Selling, general and administrative ("SG&A") expenses for the second quarter of 2021 were $17.1 million compared to SG&A expense of $11.3 million for same period in 2020. The increase in SG&A expenses is principally due to lower prior period compensation and benefit expense resulting from cost savings actions taken in response to the COVID-19 OEM and Superior production shutdowns.

Net Interest Expense

Net interest expense for the second quarter of 2021 was $10.5 million compared to net interest expense of $12.2 million for same period in 2020. The decrease was primarily due to lower interest rates on the Term Loan Facility in 2021 and elevated borrowings under our revolving lines of credit during the second quarter of 2020.

Other Income (Expense)

Other expense was $2.4 million for the second quarter of 2021 compared to $0.7 million for the same period in 2020. The current year expense is primarily attributable to an increase in the preferred stock embedded derivative liability due to the increase in the Company's stock price.

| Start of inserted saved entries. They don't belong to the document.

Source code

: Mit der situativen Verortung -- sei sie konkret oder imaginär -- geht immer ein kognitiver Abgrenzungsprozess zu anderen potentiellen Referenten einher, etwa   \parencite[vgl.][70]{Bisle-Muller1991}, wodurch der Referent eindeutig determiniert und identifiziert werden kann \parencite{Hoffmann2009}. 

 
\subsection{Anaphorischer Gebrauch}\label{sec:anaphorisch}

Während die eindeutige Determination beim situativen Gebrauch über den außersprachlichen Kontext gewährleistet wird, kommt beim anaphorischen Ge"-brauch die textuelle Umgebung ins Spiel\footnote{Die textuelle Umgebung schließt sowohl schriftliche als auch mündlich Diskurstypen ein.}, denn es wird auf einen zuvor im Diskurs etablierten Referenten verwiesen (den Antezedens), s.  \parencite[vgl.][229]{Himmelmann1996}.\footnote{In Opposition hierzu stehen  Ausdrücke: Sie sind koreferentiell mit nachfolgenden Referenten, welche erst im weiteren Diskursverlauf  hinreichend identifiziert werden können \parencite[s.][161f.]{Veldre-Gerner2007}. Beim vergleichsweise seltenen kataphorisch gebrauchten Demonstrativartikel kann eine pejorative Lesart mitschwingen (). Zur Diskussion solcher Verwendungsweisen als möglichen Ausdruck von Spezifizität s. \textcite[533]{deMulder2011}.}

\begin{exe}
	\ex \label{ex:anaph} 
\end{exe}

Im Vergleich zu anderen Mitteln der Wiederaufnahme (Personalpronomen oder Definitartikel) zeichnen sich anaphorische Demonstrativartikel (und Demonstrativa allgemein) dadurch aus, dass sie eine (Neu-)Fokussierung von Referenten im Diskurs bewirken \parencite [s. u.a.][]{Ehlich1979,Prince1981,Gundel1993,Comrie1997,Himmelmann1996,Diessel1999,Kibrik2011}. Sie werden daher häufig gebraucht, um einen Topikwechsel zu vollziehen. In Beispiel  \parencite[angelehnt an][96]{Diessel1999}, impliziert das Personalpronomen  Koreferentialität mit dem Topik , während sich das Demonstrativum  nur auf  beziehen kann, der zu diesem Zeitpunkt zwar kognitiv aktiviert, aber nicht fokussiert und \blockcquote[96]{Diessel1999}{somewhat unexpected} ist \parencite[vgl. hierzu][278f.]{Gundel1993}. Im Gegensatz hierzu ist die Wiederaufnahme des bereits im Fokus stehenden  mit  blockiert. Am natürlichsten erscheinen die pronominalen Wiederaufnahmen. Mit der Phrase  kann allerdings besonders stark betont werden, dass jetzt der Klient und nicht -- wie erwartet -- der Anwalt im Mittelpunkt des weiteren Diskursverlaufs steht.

Income Tax (Provision) Benefit

The income tax provision for the second quarter of 2021 was $0.9 million on a pre-tax income of $2.6 million, representing an effective income tax rate of 35.2 percent. This differs from the statutory rate primarily due to U.S. valuation allowances and the mix of earnings among tax jurisdictions, partially offset by a favorable adjustment to a tax credit. The income tax benefit for the second quarter of 2020 was $3.8 million on a pre-tax loss of $47.0 million, representing an effective income tax rate of 8.0 percent. This was lower than the statutory rate primarily due to the mix of earnings among tax jurisdictions, partially offset by the recognition of a valuation allowance on non-deductible interest.

Net Income (Loss)

Net income for the second quarter of 2021 was $1.7 million, or a loss of $0.26 per diluted share, compared to a net loss of $43.2 million, or a loss of $2.00 per diluted share, for the same period in 2020.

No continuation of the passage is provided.